Detalles que enamoran: mármol, vitrales y un reloj que viajó por el mundo
La capilla sorprende incluso a quienes pasan todos los días por la zona y nunca se animaron a entrar. Está llena de mármoles italianos, frescos pintados a mano, vitrales que te dejan mirando para arriba y arañas que parecen salidas de un palacio europeo. Pero uno de sus tesoros más grandes es un reloj inglés con un carrillón de un metro de diámetro, que fue devuelto a la vida después de una restauración en Inglaterra. Lo puso en marcha nada menos que el príncipe Andrés de Gales, un detalle que le da al templo ese toque de película que Barracas sabe llevar bien. También tiene un órgano alemán con 783 tubos, una joya que todavía suena si la ocasión lo amerita y que hace vibrar todo el lugar con un sonido antiguo y poderoso.
El fantasma que todavía recorre el templo
Como toda historia trágica, esta también tiene su costado misterioso. En el barrio dicen, desde hace décadas, que el fantasma de Felicitas se pasea por el templo cuando hay tormenta. Las campanas, cuentan, suenan solas, como si alguien invisible las empujara con tristeza. Y muchos juran que si tocás la reja que rodea a Santa Felicitas vas a recuperar un amor perdido, como si la joven, desde algún rincón de la historia, todavía quisiera ayudar a quienes sufren por amor. Es uno de esos mitos que Barracas repite bajito, como cuidándolo para que no se rompa.

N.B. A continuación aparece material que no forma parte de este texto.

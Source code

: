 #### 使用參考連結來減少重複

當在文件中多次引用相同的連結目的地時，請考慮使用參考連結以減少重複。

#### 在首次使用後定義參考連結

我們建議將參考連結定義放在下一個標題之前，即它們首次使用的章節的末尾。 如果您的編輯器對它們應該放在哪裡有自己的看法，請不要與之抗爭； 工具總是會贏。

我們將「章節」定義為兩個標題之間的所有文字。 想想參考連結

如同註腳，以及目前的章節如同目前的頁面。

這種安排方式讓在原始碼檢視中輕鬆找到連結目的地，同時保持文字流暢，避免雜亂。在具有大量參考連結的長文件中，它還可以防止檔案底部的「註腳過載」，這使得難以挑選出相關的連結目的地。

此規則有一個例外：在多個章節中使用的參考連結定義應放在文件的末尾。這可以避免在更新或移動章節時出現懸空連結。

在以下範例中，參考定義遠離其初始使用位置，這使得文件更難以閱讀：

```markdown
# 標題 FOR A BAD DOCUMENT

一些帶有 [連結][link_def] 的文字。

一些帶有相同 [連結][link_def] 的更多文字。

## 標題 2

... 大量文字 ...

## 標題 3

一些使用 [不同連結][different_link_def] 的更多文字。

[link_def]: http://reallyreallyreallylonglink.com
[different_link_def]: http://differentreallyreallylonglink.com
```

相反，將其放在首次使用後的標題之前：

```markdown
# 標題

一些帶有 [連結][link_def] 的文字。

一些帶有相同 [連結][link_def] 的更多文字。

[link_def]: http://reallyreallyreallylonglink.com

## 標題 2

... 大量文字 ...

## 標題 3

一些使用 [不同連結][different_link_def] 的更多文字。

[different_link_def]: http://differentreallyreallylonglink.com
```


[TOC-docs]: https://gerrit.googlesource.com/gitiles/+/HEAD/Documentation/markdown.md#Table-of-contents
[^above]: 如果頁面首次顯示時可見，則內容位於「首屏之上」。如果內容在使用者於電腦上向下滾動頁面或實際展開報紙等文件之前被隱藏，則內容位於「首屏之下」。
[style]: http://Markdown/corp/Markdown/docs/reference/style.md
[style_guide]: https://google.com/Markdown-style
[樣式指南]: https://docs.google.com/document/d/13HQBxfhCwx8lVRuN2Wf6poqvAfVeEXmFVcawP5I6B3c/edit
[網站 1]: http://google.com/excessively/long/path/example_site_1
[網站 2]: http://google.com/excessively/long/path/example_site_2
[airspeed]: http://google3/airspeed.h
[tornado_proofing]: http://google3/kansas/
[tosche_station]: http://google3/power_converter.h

Un lugar para visitar, conocer y sentir
La Capilla Santa Felicitas no es solo un monumento o un edificio antiguo: es un pedazo del alma barrial. Es un sitio donde conviven la belleza arquitectónica, el amor trágico y la memoria de una familia que quiso honrar a su hija de la manera más grande que encontró. Entrar ahí es sentir un poco la historia viva, caminar entre mármoles que cuentan cosas, entre ecos que todavía no se van, entre suspiros que se quedaron atrapados entre vitrales. Es un espacio que, sin decir una palabra, te habla fuerte.
Si alguna vez pasás por ahí, frenate un minuto. Mirá la fachada, escuchá el silencio, tocá la reja si querés tentar al destino y dejate llevar por la magia del lugar. En Barracas, las historias no mueren: se transforman.
La Capilla Santa Felicitas sigue siendo, hasta hoy, uno de los tesoros más sensibles y misteriosos de Buenos Aires. Un lugar donde la arquitectura se mezcla con la leyenda, donde la tragedia se vuelve belleza y donde la ciudad muestra ese costado suyo que nunca pasa de moda: el de las historias que, por más que pasen cien años, siguen vivas.